What Jean-Louis says about Pascal- "I feel I know him almost by heart, yet he tells me nothing. It all seems so empty. I'm a Catholic, or at least try to be, but he doesn't fit in with my notion of Catholicism. It's precisely because I'm a Christian that his austerity offends me. If that's what Christianity is about, then I'm an atheist"- has bearing on a great number of things of concern to a Catholic, a Christian, not least among which is evangelization, which we often reduce to mere apologetics. It seems to me a fairly safe bet that for most Catholics today, especially in the United States, the only utility for doctrine is in apologetics, which quickly becomes a dry, historical discourse. It seems that the days are long gone when a leading theologian like August Adam could write a book such as Tension and Harmony: About the Value of Dogma for Personal Life and expect it to sell well. It is a source of consolation to me that many of Dietrich Von Hildebrand's books, like Liturgy and Personality: The Healing Power of Formal Prayer, remain in print and are still read, albeit by a small group of Catholics.
Éric Rohmer
With Jean-Louis' expressed view on Pascal, Rohmer shows his viewer, even if unintentionally, why most atheistic critiques of Christianity aren't worth the time of day. It's not that Pascal is incorrect, or his reasoning is faulty. While consonant with and even complementary to reason, it is easy to forget that faith, being a theological virtue, is a gift.
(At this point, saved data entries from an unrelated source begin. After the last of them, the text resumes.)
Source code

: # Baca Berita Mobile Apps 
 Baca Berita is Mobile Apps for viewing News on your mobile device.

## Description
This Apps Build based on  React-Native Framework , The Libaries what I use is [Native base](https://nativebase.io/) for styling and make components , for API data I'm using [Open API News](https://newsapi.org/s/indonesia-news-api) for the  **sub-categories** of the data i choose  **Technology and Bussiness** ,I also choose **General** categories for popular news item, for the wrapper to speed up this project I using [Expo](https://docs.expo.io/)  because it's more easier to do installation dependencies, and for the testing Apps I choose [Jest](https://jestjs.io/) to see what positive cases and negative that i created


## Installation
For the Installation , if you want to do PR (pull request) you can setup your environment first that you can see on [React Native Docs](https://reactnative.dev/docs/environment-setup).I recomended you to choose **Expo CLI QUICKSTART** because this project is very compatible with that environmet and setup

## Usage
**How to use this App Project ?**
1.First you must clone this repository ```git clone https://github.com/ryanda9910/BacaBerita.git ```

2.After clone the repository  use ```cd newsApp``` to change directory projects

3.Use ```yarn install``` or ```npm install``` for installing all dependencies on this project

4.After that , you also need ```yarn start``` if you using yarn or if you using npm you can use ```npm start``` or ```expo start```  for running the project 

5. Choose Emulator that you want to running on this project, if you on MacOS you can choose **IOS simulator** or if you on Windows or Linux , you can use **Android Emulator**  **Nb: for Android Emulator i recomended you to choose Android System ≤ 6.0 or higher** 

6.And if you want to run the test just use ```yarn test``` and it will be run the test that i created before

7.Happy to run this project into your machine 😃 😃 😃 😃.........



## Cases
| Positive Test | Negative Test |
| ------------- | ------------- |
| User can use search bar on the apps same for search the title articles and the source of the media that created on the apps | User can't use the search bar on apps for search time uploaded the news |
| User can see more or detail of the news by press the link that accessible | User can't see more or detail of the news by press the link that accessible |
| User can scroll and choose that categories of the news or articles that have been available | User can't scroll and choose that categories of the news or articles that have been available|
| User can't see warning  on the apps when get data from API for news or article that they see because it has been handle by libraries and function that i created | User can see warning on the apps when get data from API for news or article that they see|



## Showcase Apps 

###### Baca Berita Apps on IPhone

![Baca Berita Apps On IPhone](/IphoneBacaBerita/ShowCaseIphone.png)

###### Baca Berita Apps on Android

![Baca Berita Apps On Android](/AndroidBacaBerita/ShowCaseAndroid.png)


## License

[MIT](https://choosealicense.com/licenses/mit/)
How often do we treat it as such? Is it fair to say that beauty is both the mediator of truth and goodness and between truth and goodness? It seems fitting here to once again employ an observation of Hans Urs Balthasar, one I used when I wrote about Pasolini's Mama Roma last summer: "Our situation today shows that beauty demands for itself as much courage and decision as do truth and goodness, and she will not allow herself to be separated and banned from her two sisters without taking them along with herself in an act of mysterious vengeance."
Faith begins with the recognition of mystery, which leads to a refusal to reduce everything to my own measure. In this context by insisting on recognizing faith as a gift, I mean to imply the rejection of it as a product of our own deductive calculation and/or inductive insight. It is an event borne of an encounter and so it changes everything.